“Enseñar es pervertir”, afirma Eduardo, el maestro de literatura de la universidad ante sus alumnos, entre los cuales se encuentra la bella Marcela con quien, previsiblemente, acabará teniendo una relación amorosa. El objeto que servirá esta vez como el tercero, como el gato, es un libro de Robert Musil, en el que se encuentra el relato “La realización del amor”.
Marcela le pide prestado el libro y él se lo lleva. Un día ella lo va a visitar a su casa, donde Eduardo vive con Ana, su mujer, y sus dos hijos. Entonces su alumna le dice, cuando él le pregunta qué es lo que le inquieta sobre el relato de Musil: “Que ella, ya sabes, Claudine, esté viva y sea tan concreta y al mismo tiempo pueda ser otra, como si estuviera dividida en dos y esas partes nunca se tocaran, a pesar de que las dos le pertenecen y las dos son ella. ¿Cómo puede ser eso? ¿Cómo está en un lado y en otro al mismo tiempo? ¿Puede pasar realmente algo así? ¿Quiero decir, la que quiere a su marido y siente ese amor tan fuerte y luego la otra que está aparte y necesita ver ese amor… ¿Son de veras la misma? ¿Es posible eso?”.
Marcela reconoce esa dualidad en sí misma. Le dice a Eduardo: “Quiero creer nada más en lo que debo creer” y, sin embargo, Claudine le abre a Marcela otras posibilidades, dentro de sí misma, que va a explorar junto con Eduardo. Un día, saliendo de la Facultad, lo lleva a dar una vuelta en su coche, se estaciona en un lugar solitario, le pide a Eduardo que lo bese y lo invita a pasar por la tarde a su casa. Él llega, lo reciben Marcela y su madre. Ella se va y Marcela conduce a Eduardo a la construcción que se encuentra al fondo del jardín. Antes, le dice a su maestro: “Sólo soy la que va a hacer algo y toda yo estoy en esa voluntad”.
En el cuarto del jardín, Eduardo y Marcela se aman. La tarde cae en la habitación. El narrador afirma: “Ella empezó a vestirse, mientras Eduardo, incapaz de moverse, sintiendo que no era más que un afortunado espectador al que por una elección totalmente gratuita se le había dado acceso a una ceremonia incomparable, la seguía con la mirada”.

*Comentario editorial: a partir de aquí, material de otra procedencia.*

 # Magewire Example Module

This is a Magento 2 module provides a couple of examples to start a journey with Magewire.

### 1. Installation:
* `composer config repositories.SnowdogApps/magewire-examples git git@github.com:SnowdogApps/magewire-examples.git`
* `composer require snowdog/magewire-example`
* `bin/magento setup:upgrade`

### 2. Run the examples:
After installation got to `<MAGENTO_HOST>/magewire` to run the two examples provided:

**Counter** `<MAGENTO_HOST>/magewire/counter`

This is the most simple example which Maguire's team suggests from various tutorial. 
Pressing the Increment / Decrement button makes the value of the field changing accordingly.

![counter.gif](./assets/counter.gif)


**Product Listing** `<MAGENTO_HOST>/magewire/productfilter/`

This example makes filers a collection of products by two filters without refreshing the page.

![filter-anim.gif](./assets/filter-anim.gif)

Sin duda éste es uno de los motivos más recurrentes de la obra narrativa de Juan García Ponce. El personaje masculino como testigo afortunado, como el privilegiado voyeur, el espectador con suerte que asiste al espectáculo de la belleza que se despliega a sí misma, representada en la figura femenina que está por entregarse o acaba de hacerlo. Al mismo tiempo, Marcela, como muchos otros personajes femeninos del autor que nos ocupa, afirma que él le permite ver a otra Marcela, una faceta diferente en la que se revela una sensualidad hasta ese momento escondida o reprimida. El amante/voyeur es una suerte de facilitador, aunque al despertar esa sensualidad pierda el control sobre la mujer, al punto que sólo le queda la posición del testigo deslumbrado.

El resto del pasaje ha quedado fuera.